- [REQUIRED ACTION]:
Transcribe the records verbatim, images excluded.

- [DATASET]:
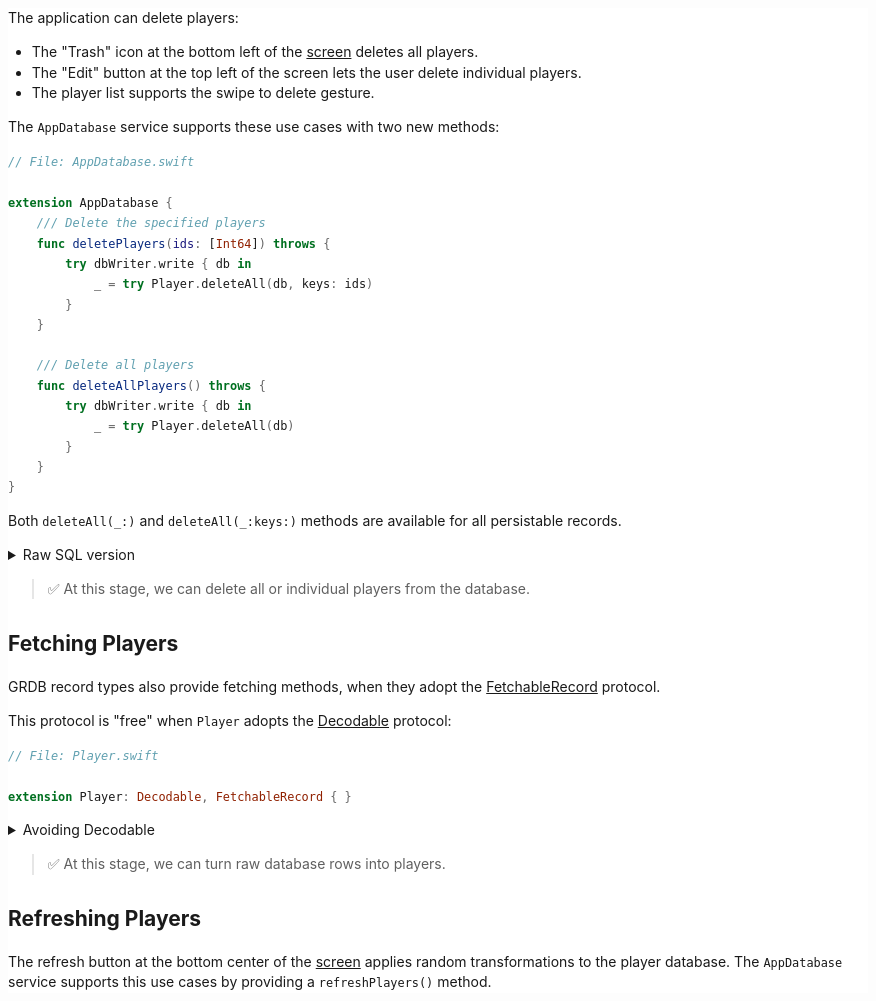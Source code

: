 The application can delete players:

- The "Trash" icon at the bottom left of the [screen] deletes all players.
- The "Edit" button at the top left of the screen lets the user delete individual players.
- The player list supports the swipe to delete gesture.

The `AppDatabase` service supports these use cases with two new methods:

```swift
// File: AppDatabase.swift

extension AppDatabase {
    /// Delete the specified players
    func deletePlayers(ids: [Int64]) throws {
        try dbWriter.write { db in
            _ = try Player.deleteAll(db, keys: ids)
        }
    }
    
    /// Delete all players
    func deleteAllPlayers() throws {
        try dbWriter.write { db in
            _ = try Player.deleteAll(db)
        }
    }
}
```

Both `deleteAll(_:)` and `deleteAll(_:keys:)` methods are available for all persistable records.

<details><summary>Raw SQL version</summary></details>

> ✅ At this stage, we can delete all or individual players from the database.

## Fetching Players

GRDB record types also provide fetching methods, when they adopt the [FetchableRecord] protocol.

This protocol is "free" when `Player` adopts the [Decodable] protocol:

```swift
// File: Player.swift

extension Player: Decodable, FetchableRecord { }
```

<details><summary>Avoiding Decodable</summary></details>

> ✅ At this stage, we can turn raw database rows into players.

## Refreshing Players

The refresh button at the bottom center of the [screen] applies random transformations to the player database. The `AppDatabase` service supports this use cases by providing a `refreshPlayers()` method.


[The Database Service]: #the-database-service
[The Shared Application Database]: #the-shared-application-database
[The Database Schema]: #the-database-schema
[The Player Struct]: #the-player-struct
[Saving Players]: #saving-players
[Deleting Players]: #deleting-players
[Fetching Players]: #fetching-players
[Refreshing Players]: #refreshing-players
[Sorting Players]: #sorting-players
[Observing Players]: #observing-players
[The Initial Application State]: #the-initial-application-state
[Testing the Database]: #testing-the-database
[demo applications]: DemoApps
[UIKit demo application]: DemoApps/GRDBDemoiOS/README.md
[Combine + SwiftUI Demo Application]: DemoApps/GRDBCombineDemo/README.md
[database connection]: https://github.com/groue/GRDB.swift/blob/master/README.md#database-connections
[DatabaseQueue]: ../README.md#database-queues
[DatabasePool]: ../README.md#database-pools
[migrations]: Migrations.md
[Codable]: https://developer.apple.com/documentation/foundation/archives_and_serialization/encoding_and_decoding_custom_types
[Encodable]: https://developer.apple.com/documentation/foundation/archives_and_serialization/encoding_and_decoding_custom_types
[Decodable]: https://developer.apple.com/documentation/foundation/archives_and_serialization/encoding_and_decoding_custom_types
[record type]: ../README.md#records
[persistable record]: ../README.md#persistablerecord-protocol
[FetchableRecord]: ../README.md#fetchablerecord-protocol
[WAL mode]: https://sqlite.org/wal.html
[data protection]: ../README.md#data-protection
[Associations]: AssociationsBasics.md
[Sharing a database]: SharingADatabase.md
[database observation]: ../README.md#database-changes-observation
[SQL Interpolation]: SQLInterpolation.md
[SQL injection]: ../README.md#avoiding-sql-injection
[screenshot]: https://github.com/groue/GRDB.swift/raw/master/Documentation/DemoApps/GRDBDemoiOS/Screenshot.png
[screen]: https://github.com/groue/GRDB.swift/raw/master/Documentation/DemoApps/GRDBDemoiOS/Screenshot.png
[ACID]: https://en.wikipedia.org/wiki/ACID
[query interface]: ../README.md#the-query-interface
[Good Practices for Designing Record Types]: GoodPracticesForDesigningRecordTypes.md
[Trust SQLite More Than Yourself]: GoodPracticesForDesigningRecordTypes.md#trust-sqlite-more-than-yourself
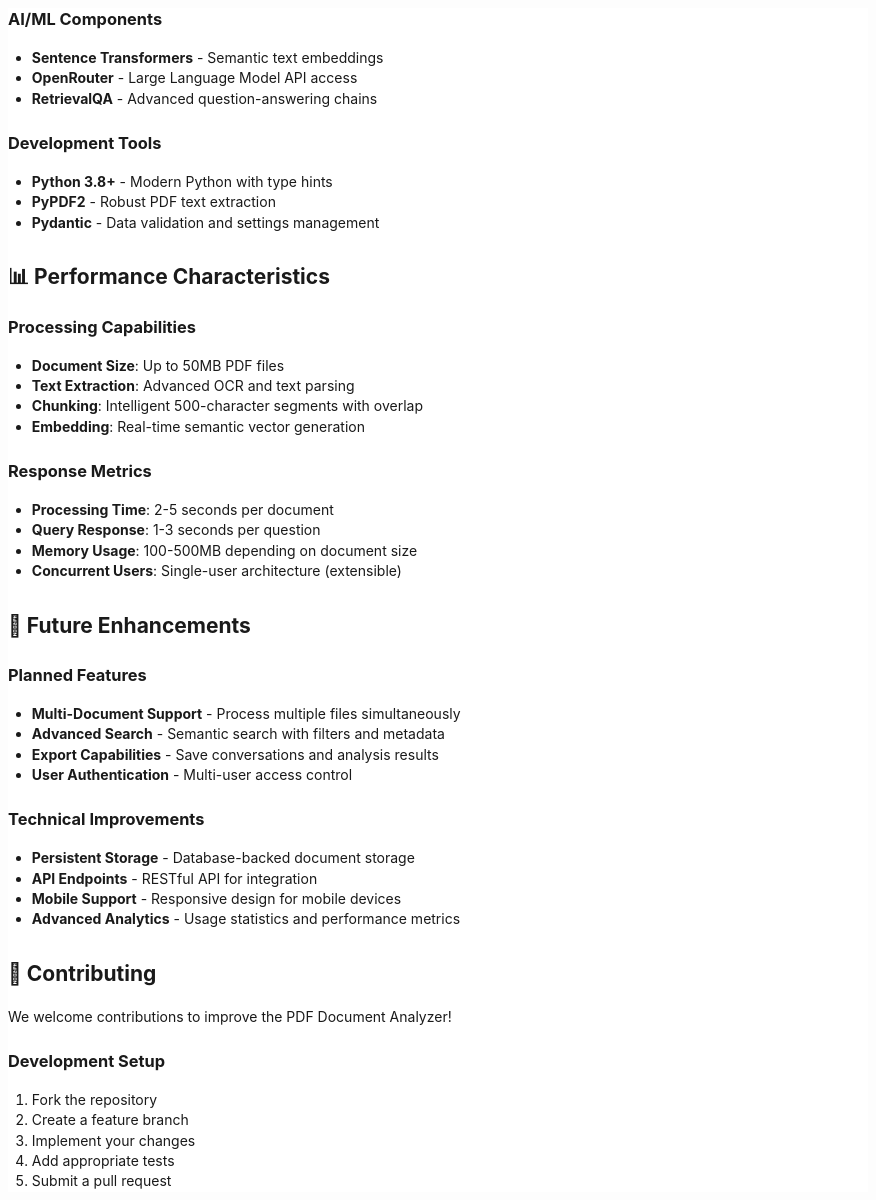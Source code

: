 ### **AI/ML Components**
- **Sentence Transformers** - Semantic text embeddings
- **OpenRouter** - Large Language Model API access
- **RetrievalQA** - Advanced question-answering chains

### **Development Tools**
- **Python 3.8+** - Modern Python with type hints
- **PyPDF2** - Robust PDF text extraction
- **Pydantic** - Data validation and settings management

## 📊 **Performance Characteristics**

### **Processing Capabilities**
- **Document Size**: Up to 50MB PDF files
- **Text Extraction**: Advanced OCR and text parsing
- **Chunking**: Intelligent 500-character segments with overlap
- **Embedding**: Real-time semantic vector generation

### **Response Metrics**
- **Processing Time**: 2-5 seconds per document
- **Query Response**: 1-3 seconds per question
- **Memory Usage**: 100-500MB depending on document size
- **Concurrent Users**: Single-user architecture (extensible)

## 🔮 **Future Enhancements**

### **Planned Features**
- **Multi-Document Support** - Process multiple files simultaneously
- **Advanced Search** - Semantic search with filters and metadata
- **Export Capabilities** - Save conversations and analysis results
- **User Authentication** - Multi-user access control

### **Technical Improvements**
- **Persistent Storage** - Database-backed document storage
- **API Endpoints** - RESTful API for integration
- **Mobile Support** - Responsive design for mobile devices
- **Advanced Analytics** - Usage statistics and performance metrics

## 🤝 **Contributing**

We welcome contributions to improve the PDF Document Analyzer!

### **Development Setup**
1. Fork the repository
2. Create a feature branch
3. Implement your changes
4. Add appropriate tests
5. Submit a pull request
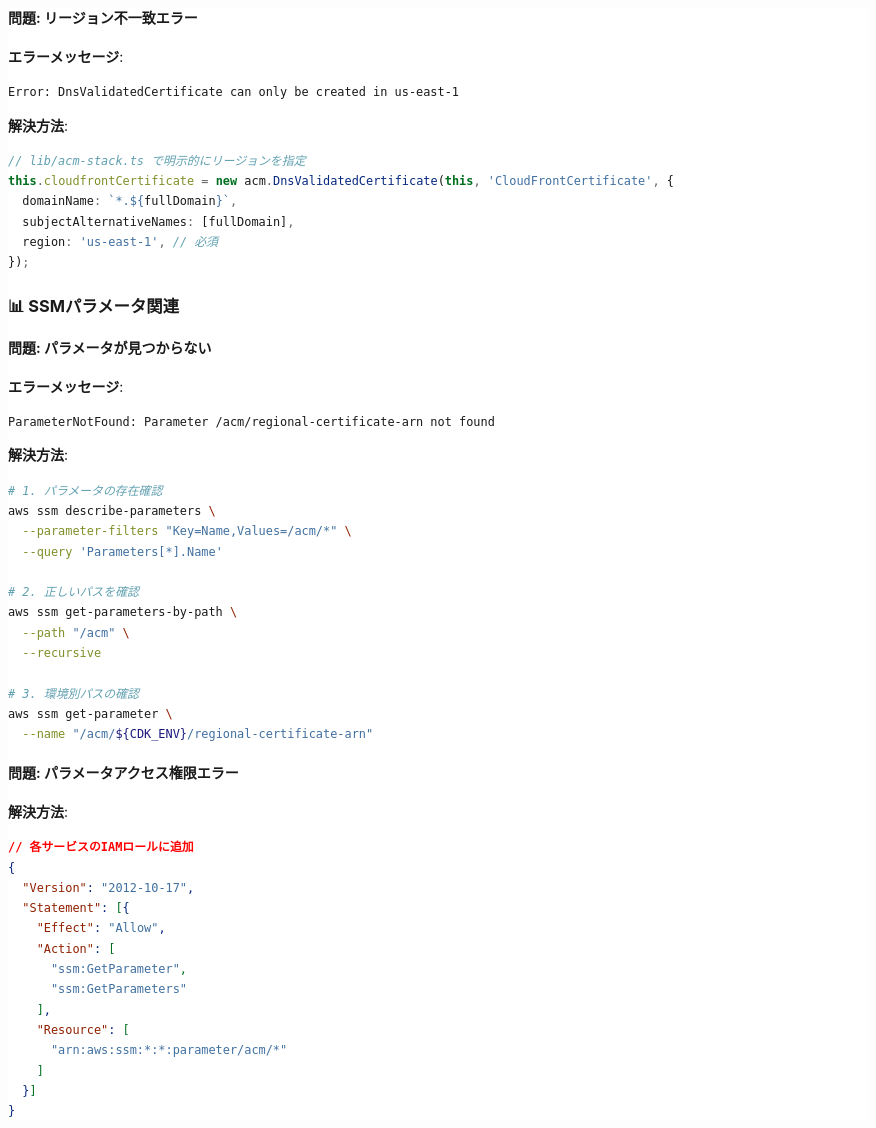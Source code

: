 #### 問題: リージョン不一致エラー

**エラーメッセージ**:
```
Error: DnsValidatedCertificate can only be created in us-east-1
```

**解決方法**:
```typescript
// lib/acm-stack.ts で明示的にリージョンを指定
this.cloudfrontCertificate = new acm.DnsValidatedCertificate(this, 'CloudFrontCertificate', {
  domainName: `*.${fullDomain}`,
  subjectAlternativeNames: [fullDomain],
  region: 'us-east-1', // 必須
});
```

### 📊 SSMパラメータ関連

#### 問題: パラメータが見つからない

**エラーメッセージ**:
```
ParameterNotFound: Parameter /acm/regional-certificate-arn not found
```

**解決方法**:
```bash
# 1. パラメータの存在確認
aws ssm describe-parameters \
  --parameter-filters "Key=Name,Values=/acm/*" \
  --query 'Parameters[*].Name'

# 2. 正しいパスを確認
aws ssm get-parameters-by-path \
  --path "/acm" \
  --recursive

# 3. 環境別パスの確認
aws ssm get-parameter \
  --name "/acm/${CDK_ENV}/regional-certificate-arn"
```

#### 問題: パラメータアクセス権限エラー

**解決方法**:
```json
// 各サービスのIAMロールに追加
{
  "Version": "2012-10-17",
  "Statement": [{
    "Effect": "Allow",
    "Action": [
      "ssm:GetParameter",
      "ssm:GetParameters"
    ],
    "Resource": [
      "arn:aws:ssm:*:*:parameter/acm/*"
    ]
  }]
}
```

- [RESULT]:
Source code

: The application can delete players:

- The "Trash" icon at the bottom left of the [screen] deletes all players.
- The "Edit" button at the top left of the screen lets the user delete individual players.
- The player list supports the swipe to delete gesture.

The `AppDatabase` service supports these use cases with two new methods:

```swift
// File: AppDatabase.swift

extension AppDatabase {
    /// Delete the specified players
    func deletePlayers(ids: [Int64]) throws {
        try dbWriter.write { db in
            _ = try Player.deleteAll(db, keys: ids)
        }
    }
    
    /// Delete all players
    func deleteAllPlayers() throws {
        try dbWriter.write { db in
            _ = try Player.deleteAll(db)
        }
    }
}
```

Both `deleteAll(_:)` and `deleteAll(_:keys:)` methods are available for all persistable records.

<details><summary>Raw SQL version</summary></details>

> ✅ At this stage, we can delete all or individual players from the database.

## Fetching Players

GRDB record types also provide fetching methods, when they adopt the [FetchableRecord] protocol.

This protocol is "free" when `Player` adopts the [Decodable] protocol:

```swift
// File: Player.swift

extension Player: Decodable, FetchableRecord { }
```

<details><summary>Avoiding Decodable</summary></details>

> ✅ At this stage, we can turn raw database rows into players.

## Refreshing Players

The refresh button at the bottom center of the [screen] applies random transformations to the player database. The `AppDatabase` service supports this use cases by providing a `refreshPlayers()` method.


[The Database Service]: #the-database-service
[The Shared Application Database]: #the-shared-application-database
[The Database Schema]: #the-database-schema
[The Player Struct]: #the-player-struct
[Saving Players]: #saving-players
[Deleting Players]: #deleting-players
[Fetching Players]: #fetching-players
[Refreshing Players]: #refreshing-players
[Sorting Players]: #sorting-players
[Observing Players]: #observing-players
[The Initial Application State]: #the-initial-application-state
[Testing the Database]: #testing-the-database
[demo applications]: DemoApps
[UIKit demo application]: DemoApps/GRDBDemoiOS/README.md
[Combine + SwiftUI Demo Application]: DemoApps/GRDBCombineDemo/README.md
[database connection]: https://github.com/groue/GRDB.swift/blob/master/README.md#database-connections
[DatabaseQueue]: ../README.md#database-queues
[DatabasePool]: ../README.md#database-pools
[migrations]: Migrations.md
[Codable]: https://developer.apple.com/documentation/foundation/archives_and_serialization/encoding_and_decoding_custom_types
[Encodable]: https://developer.apple.com/documentation/foundation/archives_and_serialization/encoding_and_decoding_custom_types
[Decodable]: https://developer.apple.com/documentation/foundation/archives_and_serialization/encoding_and_decoding_custom_types
[record type]: ../README.md#records
[persistable record]: ../README.md#persistablerecord-protocol
[FetchableRecord]: ../README.md#fetchablerecord-protocol
[WAL mode]: https://sqlite.org/wal.html
[data protection]: ../README.md#data-protection
[Associations]: AssociationsBasics.md
[Sharing a database]: SharingADatabase.md
[database observation]: ../README.md#database-changes-observation
[SQL Interpolation]: SQLInterpolation.md
[SQL injection]: ../README.md#avoiding-sql-injection
[screenshot]: https://github.com/groue/GRDB.swift/raw/master/Documentation/DemoApps/GRDBDemoiOS/Screenshot.png
[screen]: https://github.com/groue/GRDB.swift/raw/master/Documentation/DemoApps/GRDBDemoiOS/Screenshot.png
[ACID]: https://en.wikipedia.org/wiki/ACID
[query interface]: ../README.md#the-query-interface
[Good Practices for Designing Record Types]: GoodPracticesForDesigningRecordTypes.md
[Trust SQLite More Than Yourself]: GoodPracticesForDesigningRecordTypes.md#trust-sqlite-more-than-yourself
Source code

: ### **AI/ML Components**
- **Sentence Transformers** - Semantic text embeddings
- **OpenRouter** - Large Language Model API access
- **RetrievalQA** - Advanced question-answering chains

### **Development Tools**
- **Python 3.8+** - Modern Python with type hints
- **PyPDF2** - Robust PDF text extraction
- **Pydantic** - Data validation and settings management

## 📊 **Performance Characteristics**

### **Processing Capabilities**
- **Document Size**: Up to 50MB PDF files
- **Text Extraction**: Advanced OCR and text parsing
- **Chunking**: Intelligent 500-character segments with overlap
- **Embedding**: Real-time semantic vector generation

### **Response Metrics**
- **Processing Time**: 2-5 seconds per document
- **Query Response**: 1-3 seconds per question
- **Memory Usage**: 100-500MB depending on document size
- **Concurrent Users**: Single-user architecture (extensible)

## 🔮 **Future Enhancements**

### **Planned Features**
- **Multi-Document Support** - Process multiple files simultaneously
- **Advanced Search** - Semantic search with filters and metadata
- **Export Capabilities** - Save conversations and analysis results
- **User Authentication** - Multi-user access control

### **Technical Improvements**
- **Persistent Storage** - Database-backed document storage
- **API Endpoints** - RESTful API for integration
- **Mobile Support** - Responsive design for mobile devices
- **Advanced Analytics** - Usage statistics and performance metrics

## 🤝 **Contributing**

We welcome contributions to improve the PDF Document Analyzer!

### **Development Setup**
1. Fork the repository
2. Create a feature branch
3. Implement your changes
4. Add appropriate tests
5. Submit a pull request
Source code

: #### 問題: リージョン不一致エラー

**エラーメッセージ**:
```
Error: DnsValidatedCertificate can only be created in us-east-1
```

**解決方法**:
```typescript
// lib/acm-stack.ts で明示的にリージョンを指定
this.cloudfrontCertificate = new acm.DnsValidatedCertificate(this, 'CloudFrontCertificate', {
  domainName: `*.${fullDomain}`,
  subjectAlternativeNames: [fullDomain],
  region: 'us-east-1', // 必須
});
```

### 📊 SSMパラメータ関連

#### 問題: パラメータが見つからない

**エラーメッセージ**:
```
ParameterNotFound: Parameter /acm/regional-certificate-arn not found
```

**解決方法**:
```bash
# 1. パラメータの存在確認
aws ssm describe-parameters \
  --parameter-filters "Key=Name,Values=/acm/*" \
  --query 'Parameters[*].Name'

# 2. 正しいパスを確認
aws ssm get-parameters-by-path \
  --path "/acm" \
  --recursive

# 3. 環境別パスの確認
aws ssm get-parameter \
  --name "/acm/${CDK_ENV}/regional-certificate-arn"
```

#### 問題: パラメータアクセス権限エラー

**解決方法**:
```json
// 各サービスのIAMロールに追加
{
  "Version": "2012-10-17",
  "Statement": [{
    "Effect": "Allow",
    "Action": [
      "ssm:GetParameter",
      "ssm:GetParameters"
    ],
    "Resource": [
      "arn:aws:ssm:*:*:parameter/acm/*"
    ]
  }]
}
```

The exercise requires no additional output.